*Work item*: Transcribe the data exactly. Leave nothing out.

Given records section start

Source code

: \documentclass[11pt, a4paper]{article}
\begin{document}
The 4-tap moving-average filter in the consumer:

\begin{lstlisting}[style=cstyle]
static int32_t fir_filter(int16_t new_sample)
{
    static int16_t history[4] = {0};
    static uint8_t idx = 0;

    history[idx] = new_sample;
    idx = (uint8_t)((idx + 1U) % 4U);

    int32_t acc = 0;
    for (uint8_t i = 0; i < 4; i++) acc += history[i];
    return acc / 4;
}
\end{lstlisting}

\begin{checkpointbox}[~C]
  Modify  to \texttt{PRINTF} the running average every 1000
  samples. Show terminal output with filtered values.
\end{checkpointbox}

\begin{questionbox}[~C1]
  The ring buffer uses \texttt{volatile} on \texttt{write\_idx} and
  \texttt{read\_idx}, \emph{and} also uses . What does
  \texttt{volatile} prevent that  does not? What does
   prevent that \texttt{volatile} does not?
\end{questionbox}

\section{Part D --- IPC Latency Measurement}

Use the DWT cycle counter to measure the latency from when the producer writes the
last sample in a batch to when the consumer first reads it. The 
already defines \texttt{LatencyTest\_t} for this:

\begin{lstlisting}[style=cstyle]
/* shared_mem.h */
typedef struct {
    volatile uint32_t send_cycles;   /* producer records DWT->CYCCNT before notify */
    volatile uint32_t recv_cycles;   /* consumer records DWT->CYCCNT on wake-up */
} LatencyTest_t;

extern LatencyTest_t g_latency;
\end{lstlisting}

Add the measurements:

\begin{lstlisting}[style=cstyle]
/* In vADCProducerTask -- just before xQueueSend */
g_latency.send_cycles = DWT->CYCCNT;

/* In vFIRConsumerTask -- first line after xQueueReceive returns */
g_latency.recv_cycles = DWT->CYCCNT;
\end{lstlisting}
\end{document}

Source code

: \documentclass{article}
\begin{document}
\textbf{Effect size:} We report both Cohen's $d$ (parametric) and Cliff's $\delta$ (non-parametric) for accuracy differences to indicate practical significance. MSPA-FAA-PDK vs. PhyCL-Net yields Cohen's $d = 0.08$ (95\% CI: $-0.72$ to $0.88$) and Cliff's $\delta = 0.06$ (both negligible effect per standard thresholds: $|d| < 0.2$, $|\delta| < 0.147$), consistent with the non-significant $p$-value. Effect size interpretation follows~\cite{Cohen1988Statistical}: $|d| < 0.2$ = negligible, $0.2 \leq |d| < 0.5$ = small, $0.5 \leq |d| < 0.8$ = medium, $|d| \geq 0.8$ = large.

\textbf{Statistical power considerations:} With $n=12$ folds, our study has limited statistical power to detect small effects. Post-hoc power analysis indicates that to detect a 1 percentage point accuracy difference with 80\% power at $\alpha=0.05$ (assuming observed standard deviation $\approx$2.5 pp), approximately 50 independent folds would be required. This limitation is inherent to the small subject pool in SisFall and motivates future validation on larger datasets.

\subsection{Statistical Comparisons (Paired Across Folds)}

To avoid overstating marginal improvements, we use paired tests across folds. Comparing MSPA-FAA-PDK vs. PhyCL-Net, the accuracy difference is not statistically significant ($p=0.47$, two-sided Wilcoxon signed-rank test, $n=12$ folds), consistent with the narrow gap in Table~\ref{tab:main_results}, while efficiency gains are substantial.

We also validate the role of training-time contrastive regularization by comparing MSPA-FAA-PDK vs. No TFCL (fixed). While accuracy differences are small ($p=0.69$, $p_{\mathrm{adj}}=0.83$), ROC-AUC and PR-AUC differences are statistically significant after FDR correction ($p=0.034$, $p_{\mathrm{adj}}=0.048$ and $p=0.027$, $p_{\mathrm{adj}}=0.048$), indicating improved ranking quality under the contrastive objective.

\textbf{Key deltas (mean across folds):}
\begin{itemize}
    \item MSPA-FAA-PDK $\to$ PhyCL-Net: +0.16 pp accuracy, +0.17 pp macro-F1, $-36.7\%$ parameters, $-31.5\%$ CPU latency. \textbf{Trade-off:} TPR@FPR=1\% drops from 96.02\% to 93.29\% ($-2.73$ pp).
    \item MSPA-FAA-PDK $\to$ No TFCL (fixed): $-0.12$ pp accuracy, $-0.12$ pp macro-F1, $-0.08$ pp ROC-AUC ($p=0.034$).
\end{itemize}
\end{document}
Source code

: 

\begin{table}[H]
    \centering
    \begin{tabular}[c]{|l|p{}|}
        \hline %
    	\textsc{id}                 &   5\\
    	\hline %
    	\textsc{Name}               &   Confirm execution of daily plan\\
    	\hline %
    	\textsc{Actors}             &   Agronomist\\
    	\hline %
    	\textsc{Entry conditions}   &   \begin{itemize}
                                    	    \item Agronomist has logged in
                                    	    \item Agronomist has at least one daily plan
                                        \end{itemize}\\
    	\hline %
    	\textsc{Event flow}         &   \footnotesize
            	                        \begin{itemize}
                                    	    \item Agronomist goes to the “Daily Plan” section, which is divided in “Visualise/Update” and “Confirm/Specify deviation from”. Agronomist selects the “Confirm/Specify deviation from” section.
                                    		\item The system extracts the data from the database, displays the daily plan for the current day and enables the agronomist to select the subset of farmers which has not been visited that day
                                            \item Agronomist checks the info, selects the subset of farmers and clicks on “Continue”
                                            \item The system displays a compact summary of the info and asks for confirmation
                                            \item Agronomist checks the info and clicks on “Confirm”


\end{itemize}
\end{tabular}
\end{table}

Given records section end

*Response below*:
Source code

: \documentclass[11pt, a4paper]{article}
\begin{document}
The 4-tap moving-average filter in the consumer:

\begin{lstlisting}[style=cstyle]
static int32_t fir_filter(int16_t new_sample)
{
    static int16_t history[4] = {0};
    static uint8_t idx = 0;

    history[idx] = new_sample;
    idx = (uint8_t)((idx + 1U) % 4U);

    int32_t acc = 0;
    for (uint8_t i = 0; i < 4; i++) acc += history[i];
    return acc / 4;
}
\end{lstlisting}

\begin{checkpointbox}[~C]
  Modify  to \texttt{PRINTF} the running average every 1000
  samples. Show terminal output with filtered values.
\end{checkpointbox}

\begin{questionbox}[~C1]
  The ring buffer uses \texttt{volatile} on \texttt{write\_idx} and
  \texttt{read\_idx}, \emph{and} also uses . What does
  \texttt{volatile} prevent that  does not? What does
   prevent that \texttt{volatile} does not?
\end{questionbox}

\section{Part D --- IPC Latency Measurement}

Use the DWT cycle counter to measure the latency from when the producer writes the
last sample in a batch to when the consumer first reads it. The 
already defines \texttt{LatencyTest\_t} for this:

\begin{lstlisting}[style=cstyle]
/* shared_mem.h */
typedef struct {
    volatile uint32_t send_cycles;   /* producer records DWT->CYCCNT before notify */
    volatile uint32_t recv_cycles;   /* consumer records DWT->CYCCNT on wake-up */
} LatencyTest_t;

extern LatencyTest_t g_latency;
\end{lstlisting}

Add the measurements:

\begin{lstlisting}[style=cstyle]
/* In vADCProducerTask -- just before xQueueSend */
g_latency.send_cycles = DWT->CYCCNT;

/* In vFIRConsumerTask -- first line after xQueueReceive returns */
g_latency.recv_cycles = DWT->CYCCNT;
\end{lstlisting}
\end{document}

Source code

: \documentclass{article}
\begin{document}
\textbf{Effect size:} We report both Cohen's $d$ (parametric) and Cliff's $\delta$ (non-parametric) for accuracy differences to indicate practical significance. MSPA-FAA-PDK vs. PhyCL-Net yields Cohen's $d = 0.08$ (95\% CI: $-0.72$ to $0.88$) and Cliff's $\delta = 0.06$ (both negligible effect per standard thresholds: $|d| < 0.2$, $|\delta| < 0.147$), consistent with the non-significant $p$-value. Effect size interpretation follows~\cite{Cohen1988Statistical}: $|d| < 0.2$ = negligible, $0.2 \leq |d| < 0.5$ = small, $0.5 \leq |d| < 0.8$ = medium, $|d| \geq 0.8$ = large.

\textbf{Statistical power considerations:} With $n=12$ folds, our study has limited statistical power to detect small effects. Post-hoc power analysis indicates that to detect a 1 percentage point accuracy difference with 80\% power at $\alpha=0.05$ (assuming observed standard deviation $\approx$2.5 pp), approximately 50 independent folds would be required. This limitation is inherent to the small subject pool in SisFall and motivates future validation on larger datasets.

\subsection{Statistical Comparisons (Paired Across Folds)}

To avoid overstating marginal improvements, we use paired tests across folds. Comparing MSPA-FAA-PDK vs. PhyCL-Net, the accuracy difference is not statistically significant ($p=0.47$, two-sided Wilcoxon signed-rank test, $n=12$ folds), consistent with the narrow gap in Table~\ref{tab:main_results}, while efficiency gains are substantial.

We also validate the role of training-time contrastive regularization by comparing MSPA-FAA-PDK vs. No TFCL (fixed). While accuracy differences are small ($p=0.69$, $p_{\mathrm{adj}}=0.83$), ROC-AUC and PR-AUC differences are statistically significant after FDR correction ($p=0.034$, $p_{\mathrm{adj}}=0.048$ and $p=0.027$, $p_{\mathrm{adj}}=0.048$), indicating improved ranking quality under the contrastive objective.

\textbf{Key deltas (mean across folds):}
\begin{itemize}
    \item MSPA-FAA-PDK $\to$ PhyCL-Net: +0.16 pp accuracy, +0.17 pp macro-F1, $-36.7\%$ parameters, $-31.5\%$ CPU latency. \textbf{Trade-off:} TPR@FPR=1\% drops from 96.02\% to 93.29\% ($-2.73$ pp).
    \item MSPA-FAA-PDK $\to$ No TFCL (fixed): $-0.12$ pp accuracy, $-0.12$ pp macro-F1, $-0.08$ pp ROC-AUC ($p=0.034$).
\end{itemize}
\end{document}
Source code

: 

\begin{table}[H]
    \centering
    \begin{tabular}[c]{|l|p{}|}
        \hline %
    	\textsc{id}                 &   5\\
    	\hline %
    	\textsc{Name}               &   Confirm execution of daily plan\\
    	\hline %
    	\textsc{Actors}             &   Agronomist\\
    	\hline %
    	\textsc{Entry conditions}   &   \begin{itemize}
                                    	    \item Agronomist has logged in
                                    	    \item Agronomist has at least one daily plan
                                        \end{itemize}\\
    	\hline %
    	\textsc{Event flow}         &   \footnotesize
            	                        \begin{itemize}
                                    	    \item Agronomist goes to the “Daily Plan” section, which is divided in “Visualise/Update” and “Confirm/Specify deviation from”. Agronomist selects the “Confirm/Specify deviation from” section.
                                    		\item The system extracts the data from the database, displays the daily plan for the current day and enables the agronomist to select the subset of farmers which has not been visited that day
                                            \item Agronomist checks the info, selects the subset of farmers and clicks on “Continue”
                                            \item The system displays a compact summary of the info and asks for confirmation
                                            \item Agronomist checks the info and clicks on “Confirm”


\end{itemize}
\end{tabular}
\end{table}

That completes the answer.